Linux Fu: A Warp Speed Prompt Al Williams | usagoldmines.com

If you spend a lot of time at the command line, you probably have either a very basic prompt or a complex, information-dense prompt. If you are in the former camp, or you just want to improve your shell prompt, have a look at Starship. It works on the most common shells on most operating systems, so you can use it everywhere you go, within reason. It has the advantage of being fast and you can also customize it all that you want.

What Does It Look Like?

It is hard to explain exactly what the Starship prompt looks like. First, you can customize it almost infinitely, so there’s that. Second, it adapts depending on where you are. So, for example, in a git-controlled directory, you get info about the git status unless you’ve turned that off. If you are in an ssh session, you’ll see different info than if you are logged in locally.

However, here’s a little animation from their site that will give you an idea of what you might expect:

Installation

The web site says you need a Nerd Font in your terminal. I didn’t remember doing that on purpose, but apparently I had one already.

Next, you just have to install using one of the methods they provide, which depends on your operating system. For Linux, you can run the installer:

curl -sS https://starship.rs/install.sh | sh

Sure, you should download it first and look to make sure it won’t reformat your hard drive or something, but it was fine when we did it.

Finally, you have to run an init command. How you do that depends on your shell and they have plenty of examples. There’s even a way to use it with cmd.exe on Windows!

Customization

The default isn’t bad but, of course, you are going to want to change things. Oddly, the system doesn’t create a default configuration file. It just behaves a certain way if it doesn’t find one. You must make your own ~/.config/starship.toml file. You can change where the file lives using an environment variable, if you prefer, but you still have to create it.

The TOML file format has sections like an INI file.
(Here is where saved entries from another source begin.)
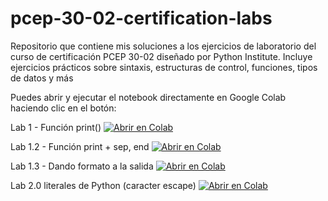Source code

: # pcep-30-02-certification-labs
Repositorio que contiene mis soluciones a los ejercicios de laboratorio del curso de certificación PCEP 30-02 diseñado por Python Institute. Incluye ejercicios prácticos sobre sintaxis, estructuras de control, funciones, tipos de datos y más

Puedes abrir y ejecutar el notebook directamente en Google Colab haciendo clic en el botón:

Lab 1 - Función print()
[![Abrir en Colab](https://colab.research.google.com/assets/colab-badge.svg)](https://colab.research.google.com/github/3rick-CR/pcep-30-02-certification-labs/blob/main/lab_1.0_funcion_print/lab_1_PCEP.ipynb)

Lab 1.2 - Función print + sep, end
[![Abrir en Colab](https://colab.research.google.com/assets/colab-badge.svg)](https://colab.research.google.com/github/3rick-CR/pcep-30-02-certification-labs/blob/main/lab_1.2_funcion_print/lab_1.2_funcion_print_sep_end.ipynb.ipynb)

Lab 1.3 - Dando formato a la salida
[![Abrir en Colab](https://colab.research.google.com/assets/colab-badge.svg)](https://colab.research.google.com/github/3rick-CR/pcep-30-02-certification-labs/blob/main//lab_1.3_dando_formato/lab_1.3_Dando_formato_a_la_salida.ipynb)

Lab 2.0 literales de Python (caracter escape)
[![Abrir en Colab](https://colab.research.google.com/assets/colab-badge.svg)](https://colab.research.google.com/github/3rick-CR/pcep-30-02-certification-labs/blob/main//lab_2.0_literales_de_Python/Lab_2_caracter_escape.ipynb)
Just be aware that any global options have to come before any section (that is, there’s no [global] tag). If you put things towards the bottom of the file, they won’t seem to work and it is because they have become part of the last tag.

There are a number of modules and each module reads data from a different section. For example, on my desktop I have no need for battery status so:

[battery]
disabled = true

Strings

In the TOML file you can use single or double quotes. You can also triple a quote to make a string break lines (but the line breaks are not part of the string). The single quotes are treated as a literal, while double quotes require escape characters for special things.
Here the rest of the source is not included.